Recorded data
******

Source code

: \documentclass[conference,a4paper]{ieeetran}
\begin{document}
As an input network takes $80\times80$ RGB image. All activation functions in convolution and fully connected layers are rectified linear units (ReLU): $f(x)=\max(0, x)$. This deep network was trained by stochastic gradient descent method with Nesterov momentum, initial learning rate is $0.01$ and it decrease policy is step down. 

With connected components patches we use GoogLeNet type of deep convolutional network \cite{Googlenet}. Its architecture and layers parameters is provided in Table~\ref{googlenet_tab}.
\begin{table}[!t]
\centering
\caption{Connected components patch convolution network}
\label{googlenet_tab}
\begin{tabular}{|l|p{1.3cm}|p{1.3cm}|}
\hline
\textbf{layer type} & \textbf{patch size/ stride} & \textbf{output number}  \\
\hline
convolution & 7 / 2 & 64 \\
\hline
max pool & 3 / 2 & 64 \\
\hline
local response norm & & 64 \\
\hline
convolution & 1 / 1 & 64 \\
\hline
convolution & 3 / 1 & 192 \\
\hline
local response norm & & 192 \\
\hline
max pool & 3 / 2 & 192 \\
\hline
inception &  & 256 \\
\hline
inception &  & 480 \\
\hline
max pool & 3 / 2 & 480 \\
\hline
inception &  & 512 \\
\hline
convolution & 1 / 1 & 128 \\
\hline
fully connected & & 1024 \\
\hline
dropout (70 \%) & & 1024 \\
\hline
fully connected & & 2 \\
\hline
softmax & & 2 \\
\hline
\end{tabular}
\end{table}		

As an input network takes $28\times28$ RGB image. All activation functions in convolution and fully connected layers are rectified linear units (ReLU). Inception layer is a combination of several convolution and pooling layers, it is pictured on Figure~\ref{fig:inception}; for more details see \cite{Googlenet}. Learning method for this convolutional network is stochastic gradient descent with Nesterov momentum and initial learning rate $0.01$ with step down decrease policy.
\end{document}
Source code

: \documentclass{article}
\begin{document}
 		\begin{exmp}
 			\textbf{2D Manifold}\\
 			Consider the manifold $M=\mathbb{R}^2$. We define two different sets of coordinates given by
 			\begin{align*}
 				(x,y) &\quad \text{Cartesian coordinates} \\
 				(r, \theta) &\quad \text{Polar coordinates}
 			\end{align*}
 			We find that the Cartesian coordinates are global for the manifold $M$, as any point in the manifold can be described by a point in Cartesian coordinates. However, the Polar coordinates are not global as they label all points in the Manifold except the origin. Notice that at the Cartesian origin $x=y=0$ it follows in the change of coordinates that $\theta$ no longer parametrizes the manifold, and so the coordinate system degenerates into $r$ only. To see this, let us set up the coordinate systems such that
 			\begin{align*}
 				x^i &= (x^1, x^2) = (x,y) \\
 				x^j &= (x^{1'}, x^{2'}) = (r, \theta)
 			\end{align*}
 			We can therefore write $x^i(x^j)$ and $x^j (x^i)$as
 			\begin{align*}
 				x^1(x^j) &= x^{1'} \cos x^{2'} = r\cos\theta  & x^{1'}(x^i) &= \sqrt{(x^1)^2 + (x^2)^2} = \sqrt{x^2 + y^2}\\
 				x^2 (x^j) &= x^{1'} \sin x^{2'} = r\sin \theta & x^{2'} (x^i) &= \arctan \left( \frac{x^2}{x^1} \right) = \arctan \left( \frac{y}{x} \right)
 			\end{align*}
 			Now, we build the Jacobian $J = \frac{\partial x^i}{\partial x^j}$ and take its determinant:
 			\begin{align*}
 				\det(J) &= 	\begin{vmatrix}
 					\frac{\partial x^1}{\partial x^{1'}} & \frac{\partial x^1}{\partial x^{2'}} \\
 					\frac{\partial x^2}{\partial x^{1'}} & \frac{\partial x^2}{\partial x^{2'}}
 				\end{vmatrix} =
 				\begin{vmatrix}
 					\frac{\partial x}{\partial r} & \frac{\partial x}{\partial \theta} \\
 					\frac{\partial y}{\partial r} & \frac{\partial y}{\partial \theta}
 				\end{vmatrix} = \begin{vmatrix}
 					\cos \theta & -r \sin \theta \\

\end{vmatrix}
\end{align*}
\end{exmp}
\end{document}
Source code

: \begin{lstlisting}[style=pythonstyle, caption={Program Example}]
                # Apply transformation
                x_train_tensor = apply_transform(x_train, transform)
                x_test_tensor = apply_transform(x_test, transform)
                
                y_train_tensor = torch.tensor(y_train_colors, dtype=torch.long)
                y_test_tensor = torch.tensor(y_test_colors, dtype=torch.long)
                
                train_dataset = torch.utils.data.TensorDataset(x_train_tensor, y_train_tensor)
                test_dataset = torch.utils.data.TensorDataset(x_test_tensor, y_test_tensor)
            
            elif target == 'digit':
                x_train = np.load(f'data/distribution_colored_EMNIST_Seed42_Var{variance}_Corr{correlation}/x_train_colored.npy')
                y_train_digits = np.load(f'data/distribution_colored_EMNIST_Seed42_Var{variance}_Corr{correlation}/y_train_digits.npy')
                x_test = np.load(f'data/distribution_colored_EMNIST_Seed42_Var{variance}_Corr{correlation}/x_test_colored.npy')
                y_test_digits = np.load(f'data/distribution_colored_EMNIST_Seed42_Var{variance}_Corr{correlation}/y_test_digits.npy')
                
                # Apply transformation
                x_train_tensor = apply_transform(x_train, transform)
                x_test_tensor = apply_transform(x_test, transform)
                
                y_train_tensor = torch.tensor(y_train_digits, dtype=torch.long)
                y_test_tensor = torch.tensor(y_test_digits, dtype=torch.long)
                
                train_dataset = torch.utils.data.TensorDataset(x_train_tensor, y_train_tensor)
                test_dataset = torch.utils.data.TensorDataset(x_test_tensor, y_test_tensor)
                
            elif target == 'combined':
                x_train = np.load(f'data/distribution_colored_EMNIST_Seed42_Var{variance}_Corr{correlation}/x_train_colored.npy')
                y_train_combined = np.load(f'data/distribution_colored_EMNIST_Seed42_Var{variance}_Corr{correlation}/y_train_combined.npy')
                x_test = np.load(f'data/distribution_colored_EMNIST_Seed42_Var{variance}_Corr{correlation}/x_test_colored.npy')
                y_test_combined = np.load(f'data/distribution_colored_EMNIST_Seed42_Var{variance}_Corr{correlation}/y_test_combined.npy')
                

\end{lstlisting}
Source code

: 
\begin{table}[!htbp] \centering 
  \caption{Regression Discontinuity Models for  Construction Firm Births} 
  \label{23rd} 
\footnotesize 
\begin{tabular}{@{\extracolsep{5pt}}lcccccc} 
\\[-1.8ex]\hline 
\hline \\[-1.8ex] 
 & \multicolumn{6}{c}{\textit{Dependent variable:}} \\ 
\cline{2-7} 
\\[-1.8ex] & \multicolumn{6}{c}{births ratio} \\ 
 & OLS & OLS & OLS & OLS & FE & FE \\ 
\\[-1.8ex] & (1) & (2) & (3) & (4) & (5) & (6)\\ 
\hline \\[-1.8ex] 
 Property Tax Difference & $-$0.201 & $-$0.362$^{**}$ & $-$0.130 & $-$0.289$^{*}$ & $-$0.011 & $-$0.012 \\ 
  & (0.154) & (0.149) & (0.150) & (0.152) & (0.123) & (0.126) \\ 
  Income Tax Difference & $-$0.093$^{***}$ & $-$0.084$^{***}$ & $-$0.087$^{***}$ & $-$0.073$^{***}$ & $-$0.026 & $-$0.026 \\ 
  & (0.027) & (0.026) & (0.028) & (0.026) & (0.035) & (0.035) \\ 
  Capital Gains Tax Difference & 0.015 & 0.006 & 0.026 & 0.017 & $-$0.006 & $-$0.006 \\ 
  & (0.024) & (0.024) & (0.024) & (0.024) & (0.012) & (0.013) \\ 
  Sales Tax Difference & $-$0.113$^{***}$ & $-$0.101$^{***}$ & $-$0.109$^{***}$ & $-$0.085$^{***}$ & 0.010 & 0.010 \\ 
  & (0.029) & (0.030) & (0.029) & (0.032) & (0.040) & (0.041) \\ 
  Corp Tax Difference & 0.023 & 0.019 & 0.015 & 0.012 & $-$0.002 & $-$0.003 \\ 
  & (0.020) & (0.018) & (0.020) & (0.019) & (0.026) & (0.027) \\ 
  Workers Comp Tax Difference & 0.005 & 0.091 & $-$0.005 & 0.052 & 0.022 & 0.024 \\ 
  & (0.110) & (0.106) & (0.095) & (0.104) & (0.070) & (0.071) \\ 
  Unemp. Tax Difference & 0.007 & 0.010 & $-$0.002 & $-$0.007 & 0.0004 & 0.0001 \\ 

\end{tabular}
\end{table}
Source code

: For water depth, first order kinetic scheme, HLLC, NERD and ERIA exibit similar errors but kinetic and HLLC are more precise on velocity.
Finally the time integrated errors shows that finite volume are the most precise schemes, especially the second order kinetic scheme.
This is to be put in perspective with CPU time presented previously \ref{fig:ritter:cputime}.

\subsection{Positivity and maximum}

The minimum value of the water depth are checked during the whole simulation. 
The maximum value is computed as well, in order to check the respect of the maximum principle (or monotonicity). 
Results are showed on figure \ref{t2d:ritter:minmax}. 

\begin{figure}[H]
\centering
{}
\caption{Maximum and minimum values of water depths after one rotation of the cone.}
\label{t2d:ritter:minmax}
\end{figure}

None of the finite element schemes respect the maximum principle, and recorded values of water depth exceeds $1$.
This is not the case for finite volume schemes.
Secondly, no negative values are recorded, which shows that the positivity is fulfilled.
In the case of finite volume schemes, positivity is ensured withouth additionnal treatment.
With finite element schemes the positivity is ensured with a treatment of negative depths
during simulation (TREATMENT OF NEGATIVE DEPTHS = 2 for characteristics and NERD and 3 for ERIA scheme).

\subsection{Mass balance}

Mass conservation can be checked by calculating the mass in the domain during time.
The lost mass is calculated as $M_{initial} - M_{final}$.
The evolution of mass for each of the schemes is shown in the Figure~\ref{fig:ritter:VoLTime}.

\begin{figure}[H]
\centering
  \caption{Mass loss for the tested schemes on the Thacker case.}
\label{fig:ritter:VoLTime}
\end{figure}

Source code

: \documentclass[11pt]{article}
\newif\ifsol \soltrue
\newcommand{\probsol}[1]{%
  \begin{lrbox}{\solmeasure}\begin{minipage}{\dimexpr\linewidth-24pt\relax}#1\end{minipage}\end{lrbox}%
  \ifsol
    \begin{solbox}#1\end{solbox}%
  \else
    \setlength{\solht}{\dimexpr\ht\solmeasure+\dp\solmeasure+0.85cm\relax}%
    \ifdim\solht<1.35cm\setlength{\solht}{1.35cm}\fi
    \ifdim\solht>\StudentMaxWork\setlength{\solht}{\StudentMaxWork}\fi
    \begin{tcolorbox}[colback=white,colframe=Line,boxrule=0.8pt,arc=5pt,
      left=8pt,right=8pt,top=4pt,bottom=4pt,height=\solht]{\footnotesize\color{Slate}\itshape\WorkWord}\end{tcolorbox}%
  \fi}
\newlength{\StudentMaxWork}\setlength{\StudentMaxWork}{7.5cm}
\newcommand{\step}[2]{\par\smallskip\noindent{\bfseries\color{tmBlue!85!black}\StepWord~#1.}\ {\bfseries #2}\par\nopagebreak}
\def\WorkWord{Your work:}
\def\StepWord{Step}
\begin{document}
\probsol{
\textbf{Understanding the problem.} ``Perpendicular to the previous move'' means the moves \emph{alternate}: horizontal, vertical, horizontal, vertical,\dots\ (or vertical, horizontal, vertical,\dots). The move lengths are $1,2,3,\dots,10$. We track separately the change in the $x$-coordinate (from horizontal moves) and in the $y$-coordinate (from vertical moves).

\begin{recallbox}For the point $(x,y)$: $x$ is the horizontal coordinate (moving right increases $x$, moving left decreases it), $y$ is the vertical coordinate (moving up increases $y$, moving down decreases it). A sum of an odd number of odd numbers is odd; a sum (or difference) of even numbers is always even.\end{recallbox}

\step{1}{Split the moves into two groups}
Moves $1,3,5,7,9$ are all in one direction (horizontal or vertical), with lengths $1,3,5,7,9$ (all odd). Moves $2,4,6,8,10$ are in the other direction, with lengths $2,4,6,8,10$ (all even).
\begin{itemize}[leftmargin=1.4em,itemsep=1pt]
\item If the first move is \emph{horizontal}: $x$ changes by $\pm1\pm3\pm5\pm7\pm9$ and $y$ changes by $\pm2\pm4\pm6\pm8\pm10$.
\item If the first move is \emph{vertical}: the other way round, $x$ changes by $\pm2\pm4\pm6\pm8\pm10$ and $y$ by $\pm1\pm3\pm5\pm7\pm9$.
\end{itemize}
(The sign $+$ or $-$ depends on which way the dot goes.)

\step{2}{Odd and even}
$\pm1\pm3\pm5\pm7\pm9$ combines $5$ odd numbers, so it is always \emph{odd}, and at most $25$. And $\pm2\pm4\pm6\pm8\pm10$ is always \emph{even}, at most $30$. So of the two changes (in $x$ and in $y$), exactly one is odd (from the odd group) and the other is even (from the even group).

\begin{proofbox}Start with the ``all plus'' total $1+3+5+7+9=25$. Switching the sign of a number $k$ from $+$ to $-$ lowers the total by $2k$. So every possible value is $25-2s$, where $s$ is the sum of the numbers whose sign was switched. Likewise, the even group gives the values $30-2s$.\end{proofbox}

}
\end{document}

******

▸ PROBLEM DETAILS:
Say how many lines of the preceding data include the word "WorkWord". The number is the whole answer.

▸ ANSWER TO THE EXERCISE:
2